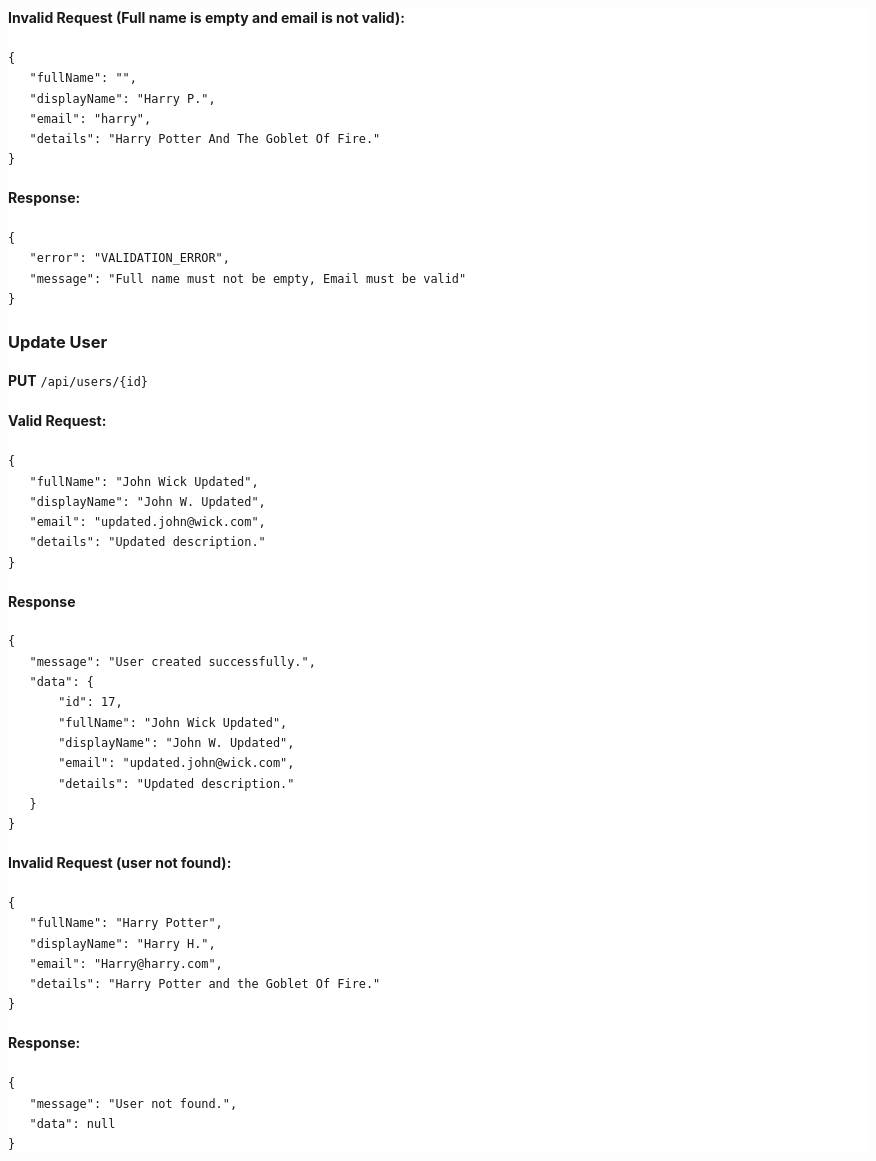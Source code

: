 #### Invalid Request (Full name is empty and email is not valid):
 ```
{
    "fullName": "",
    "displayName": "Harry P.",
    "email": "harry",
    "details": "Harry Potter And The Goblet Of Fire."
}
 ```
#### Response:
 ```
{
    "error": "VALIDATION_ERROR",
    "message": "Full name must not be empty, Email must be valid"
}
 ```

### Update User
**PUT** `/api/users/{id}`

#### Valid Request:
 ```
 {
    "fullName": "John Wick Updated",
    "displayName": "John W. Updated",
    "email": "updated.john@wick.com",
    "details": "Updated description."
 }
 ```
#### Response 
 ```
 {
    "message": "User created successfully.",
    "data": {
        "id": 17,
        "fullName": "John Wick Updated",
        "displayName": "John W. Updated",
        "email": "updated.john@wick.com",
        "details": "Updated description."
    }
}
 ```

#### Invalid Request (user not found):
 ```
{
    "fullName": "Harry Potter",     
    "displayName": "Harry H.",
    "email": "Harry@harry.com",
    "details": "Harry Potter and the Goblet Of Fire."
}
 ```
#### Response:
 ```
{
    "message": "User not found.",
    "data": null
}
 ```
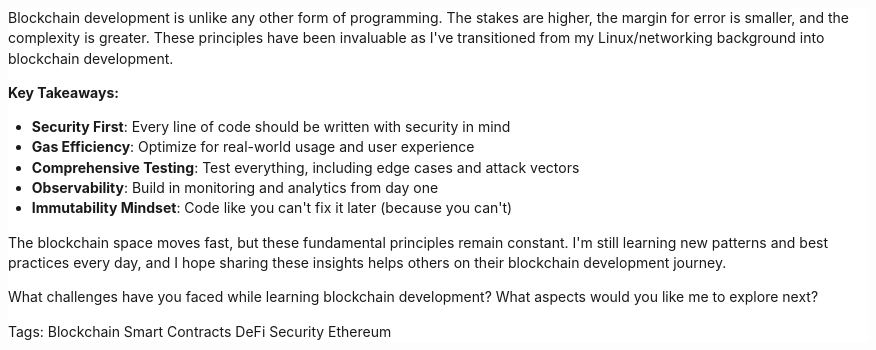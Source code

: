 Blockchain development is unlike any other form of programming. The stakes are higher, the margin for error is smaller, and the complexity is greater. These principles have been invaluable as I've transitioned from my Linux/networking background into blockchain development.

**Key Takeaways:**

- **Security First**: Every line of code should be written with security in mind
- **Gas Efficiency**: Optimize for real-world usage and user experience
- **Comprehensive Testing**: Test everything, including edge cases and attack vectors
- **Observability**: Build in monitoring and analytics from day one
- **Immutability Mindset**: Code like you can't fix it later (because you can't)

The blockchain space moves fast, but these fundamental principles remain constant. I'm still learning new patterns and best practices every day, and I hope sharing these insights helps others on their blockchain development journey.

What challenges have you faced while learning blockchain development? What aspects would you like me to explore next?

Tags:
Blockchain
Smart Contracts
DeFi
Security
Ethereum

========

■ Exercise description
Exactly how many lines of the records above contain "from"? Please state only the number.

■ Output for this task
2